Lead author Dr. Samantha Sherman, of Simon Fraser University in British Columbia, said larger species such as bull, tiger and hammerhead sharks and manta rays were at higher risk because they tended to get more easily caught in nets.
“But also, they don’t mature until they’re about 20 years old, so when they are fished, it takes a long time for a population to increase,” she said. “When they’re fished before they can reproduce, we see these drastic declines.”
Fourteen of the 134 species reviewed were already critically endangered; nine of which were rays. “The future is not looking great unless we act now,” Sherman said. “It needs to be a global effort. For example, bull sharks are in more than 150 countries but if they’re only protected in a few, [and] that has extreme impacts on their population.”
Simpfendorfer said while climate change was degrading reef habitats, fishing was a much more immediate threat, which — if not controlled — could tip many species into extinction within a decade.
“That’s going to lead to the next mass extinction if we don’t act very soon,” he said.
Prof.
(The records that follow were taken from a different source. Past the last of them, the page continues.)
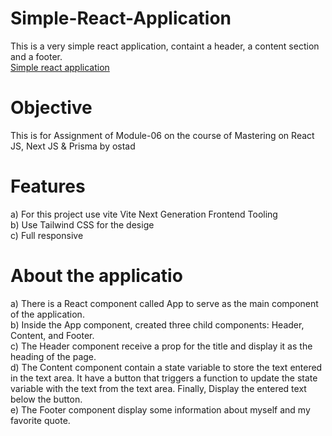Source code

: # Simple-React-Application
This is a very simple react application, containt a header, a content section and a footer. <br>
[Simple react application](https://rasel22-simple-react-application.netlify.app/ "Go to the website")

# Objective
This is for Assignment of Module-06 on the course of Mastering on React JS, Next JS & Prisma by ostad
# Features
a) For this project use vite Vite Next Generation Frontend Tooling <br>
b) Use Tailwind CSS for the desige <br>
c) Full responsive <br>

# About the applicatio
a)	There is a React component called App to serve as the main component of the application.<br>
b)	Inside the App component, created three child components: Header, Content, and Footer.<br>
c)	The Header component receive a prop for the title and display it as the heading of the page.<br>
d)	The Content component contain a state variable to store the text entered in the text area. It have a button that triggers a function to update the state variable with the text from the text area. Finally, Display the entered text below the button.<br>
e)	The Footer component display some information about myself and my favorite quote.
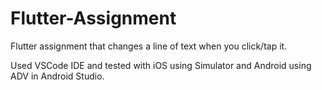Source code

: # Flutter-Assignment
Flutter assignment that changes a line of text when you click/tap it.

Used VSCode IDE and tested with iOS using Simulator and Android using ADV in Android Studio.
Jodie Rummer, a marine biologist and shark and ray expert at James Cook University who was not involved in the research, said removing top predators from any ecosystem could have devastating impacts on entire ecosystems.
Preventing the species from being overfished — or caught as “bycatch” in nets — was possible, she said, but challenging across different geopolitical boundaries.
She said creating marine parks where fish were protected from fishing should also be seen as a bridge to protecting them from global heating.
Reef habitats for sharks and rays had already been degraded by global heating, with sharks and rays forced to either move, adapt or die.
“The homes of reef-associated sharks and rays have seen a rapid succession of mass coral bleaching events, heatwaves, and multiple severe tropical cyclones,” Rummer said.
“Putting dotted lines around waters does not mean that those waters will not warm and those reefs will not bleach.”